*** Opening Supplied records ***

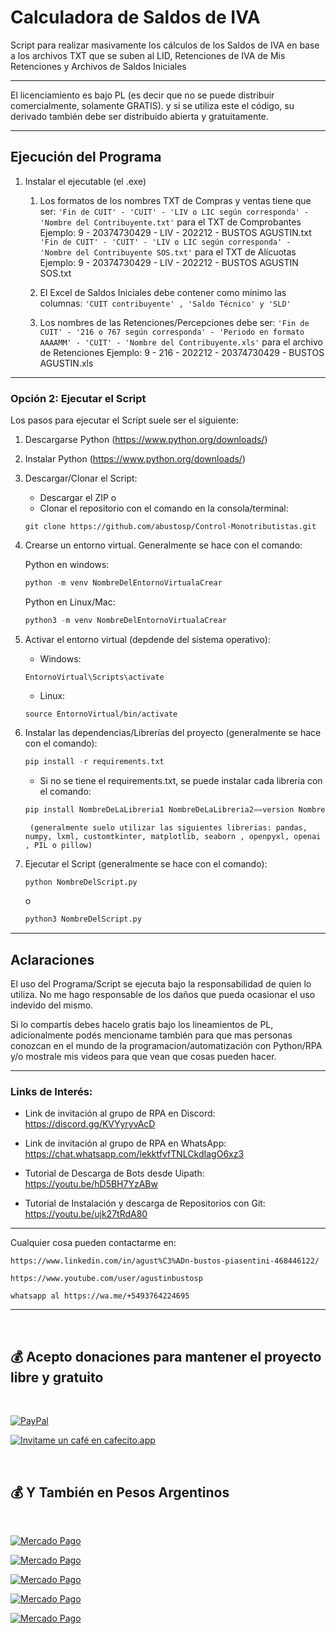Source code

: # Calculadora de Saldos de IVA

Script para realizar masivamente los cálculos de los Saldos de IVA en base a los archivos TXT que se suben al LID, Retenciones de IVA de Mis Retenciones y Archivos de Saldos Iniciales

---

El licenciamiento es bajo PL (es decir que no se puede distribuir comercialmente, solamente GRATIS). y si se utiliza este el código, su derivado también debe ser distribuido abierta y gratuitamente. 

---


## Ejecución del Programa

1. Instalar el ejecutable (el .exe)

    1. Los formatos de los nombres TXT de Compras y ventas tiene que ser:
        `'Fin de CUIT' - 'CUIT' - 'LIV o LIC según corresponda' - 'Nombre del Contribuyente.txt'` para el TXT de Comprobantes
            Ejemplo: 9 - 20374730429 - LIV - 202212 - BUSTOS AGUSTIN.txt
        `'Fin de CUIT' - 'CUIT' - 'LIV o LIC según corresponda' - 'Nombre del Contribuyente SOS.txt'` para el TXT de Alícuotas
            Ejemplo: 9 - 20374730429 - LIV - 202212 - BUSTOS AGUSTIN SOS.txt

    2. El Excel de Saldos Iniciales debe contener como mínimo las columnas:
        `'CUIT contribuyente' , 'Saldo Técnico' y 'SLD'`

    3. Los nombres de las Retenciones/Percepciones debe ser:
        `'Fin de CUIT' - '216 o 767 según corresponda' - 'Periodo en formato AAAAMM' - 'CUIT' - 'Nombre del Contribuyente.xls'` para el archivo de Retenciones
        Ejemplo: 9 - 216 - 202212 - 20374730429 - BUSTOS AGUSTIN.xls

---

### Opción 2: Ejecutar el Script

Los pasos para ejecutar el Script suele ser el siguiente:

1. Descargarse Python (https://www.python.org/downloads/)

2. Instalar Python (https://www.python.org/downloads/)

3. Descargar/Clonar el Script:
    - Descargar el ZIP o
    - Clonar el repositorio con el comando en la consola/terminal:

    ```
    git clone https://github.com/abustosp/Control-Monotributistas.git
    ```

4. Crearse un entorno virtual. Generalmente se hace con el comando:

    Python en windows:
    ```Python en Windows
    python -m venv NombreDelEntornoVirtualaCrear
    ```
    Python en Linux/Mac:	
    ```Python en Linux
    python3 -m venv NombreDelEntornoVirtualaCrear
    ```

5.  Activar el entorno virtual (depdende del sistema operativo):

    - Windows: 
    ```
    EntornoVirtual\Scripts\activate
    ```

    - Linux: 
    ```
    source EntornoVirtual/bin/activate 
    ```

6. Instalar las dependencias/Librerías del proyecto (generalmente se hace con el comando):

    ```Python	
    pip install -r requirements.txt
    ```

    - Si no se tiene el requirements.txt, se puede instalar cada librería con el comando:

    ```Python
    pip install NombreDeLaLibreria1 NombreDeLaLibreria2==version NombreDeLaLibreria3>=version NombreDeLaLibreriaN<=version
    ```

        (generalmente suelo utilizar las siguientes librerias: pandas, numpy, lxml, customtkinter, matplotlib, seaborn , openpyxl, openai , PIL o pillow)

7. Ejecutar el Script (generalmente se hace con el comando):

    ```Python
    python NombreDelScript.py
    ```
    o
    ```Python
    python3 NombreDelScript.py
    ```

---
## Aclaraciones

El uso del Programa/Script se ejecuta bajo la responsabilidad de quien lo utiliza. No me hago responsable de los daños que pueda ocasionar el uso indevido del mismo.

Si lo compartís debes hacelo gratis bajo los lineamientos de PL, adicionalmente podés mencioname también para que mas personas conozcan en el mundo de la programacion/automatización con Python/RPA y/o mostrale mis videos para que vean que cosas pueden hacer.

---

### Links de Interés:

- Link de invitación al grupo de RPA en Discord: https://discord.gg/KVYyryvAcD

- Link de invitación al grupo de RPA en WhatsApp: https://chat.whatsapp.com/IekktfvfTNLCkdIagO6xz3

- Tutorial de Descarga de Bots desde Uipath: https://youtu.be/hD5BH7YzABw

- Tutorial de Instalación y descarga de Repositorios con Git: https://youtu.be/ujk27tRdA80

---

Cualquier cosa pueden contactarme en:

    https://www.linkedin.com/in/agust%C3%ADn-bustos-piasentini-468446122/

    https://www.youtube.com/user/agustinbustosp

    whatsapp al https://wa.me/+5493764224695

---

<br/>

## 💰 Acepto donaciones para mantener el proyecto libre y gratuito
<br/>

[![PayPal](https://img.shields.io/badge/PayPal-00457C?style=for-the-badge&logo=paypal&logoColor=white)](https://paypal.me/agustinbustosp) <!-- [<img src="http://ketekipo.com.ar/wp-content/uploads/2020/05/mercado-pago.png" alt="Image" height="30" width="100\">](https://paypal.me/paypal.me/agustinbustosp) -->

<!-- [![Cafecito](https://img.shields.io/badge/-Cafecito-9cf?style=for-the-badge)](https://cafecito.app/abustos) -->

<!-- [<img src="https://santanderpost.com.ar/wp-content/uploads/2022/02/Cafecito-.jpg" alt="Image" height="30" width="65\">](https://cafecito.app/abustos) -->

[![Invitame un café en cafecito.app](https://cdn.cafecito.app/imgs/buttons/button_5.svg)](https://cafecito.app/abustos)

<br/>
 
## 💰 Y También en Pesos Argentinos

<br/>

[![Mercado Pago](https://img.shields.io/badge/Mercado%20Pago%20100-009ee3?style=for-the-badge&logo=mercadopago&logoColor=white)](https://mpago.la/2JBdGez)

[![Mercado Pago](https://img.shields.io/badge/Mercado%20Pago%20500-009ee3?style=for-the-badge&logo=mercadopago&logoColor=white)](https://mpago.la/2CwfjKE)

[![Mercado Pago](https://img.shields.io/badge/Mercado%20Pago%201.000-009ee3?style=for-the-badge&logo=mercadopago&logoColor=white)](https://mpago.la/21Xvpig)

[![Mercado Pago](https://img.shields.io/badge/Mercado%20Pago%205.000-009ee3?style=for-the-badge&logo=mercadopago&logoColor=white)](https://mpago.la/1s4D4mM)

[![Mercado Pago](https://img.shields.io/badge/Mercado%20Pago%2010.000-009ee3?style=for-the-badge&logo=mercadopago&logoColor=white)](https://mpago.la/1n9cimr)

*** Closing Supplied records ***

### Work order
The lines above from the one with "de Saldos de IVA" through the one with "1. Descargarse Python" are to be duplicated exactly, ends included, with nothing added.

### Result
: # Calculadora de Saldos de IVA

Script para realizar masivamente los cálculos de los Saldos de IVA en base a los archivos TXT que se suben al LID, Retenciones de IVA de Mis Retenciones y Archivos de Saldos Iniciales

---

El licenciamiento es bajo PL (es decir que no se puede distribuir comercialmente, solamente GRATIS). y si se utiliza este el código, su derivado también debe ser distribuido abierta y gratuitamente. 

---


## Ejecución del Programa

1. Instalar el ejecutable (el .exe)

    1. Los formatos de los nombres TXT de Compras y ventas tiene que ser:
        `'Fin de CUIT' - 'CUIT' - 'LIV o LIC según corresponda' - 'Nombre del Contribuyente.txt'` para el TXT de Comprobantes
            Ejemplo: 9 - 20374730429 - LIV - 202212 - BUSTOS AGUSTIN.txt
        `'Fin de CUIT' - 'CUIT' - 'LIV o LIC según corresponda' - 'Nombre del Contribuyente SOS.txt'` para el TXT de Alícuotas
            Ejemplo: 9 - 20374730429 - LIV - 202212 - BUSTOS AGUSTIN SOS.txt

    2. El Excel de Saldos Iniciales debe contener como mínimo las columnas:
        `'CUIT contribuyente' , 'Saldo Técnico' y 'SLD'`

    3. Los nombres de las Retenciones/Percepciones debe ser:
        `'Fin de CUIT' - '216 o 767 según corresponda' - 'Periodo en formato AAAAMM' - 'CUIT' - 'Nombre del Contribuyente.xls'` para el archivo de Retenciones
        Ejemplo: 9 - 216 - 202212 - 20374730429 - BUSTOS AGUSTIN.xls

---

### Opción 2: Ejecutar el Script

Los pasos para ejecutar el Script suele ser el siguiente:

1. Descargarse Python (https://www.python.org/downloads/)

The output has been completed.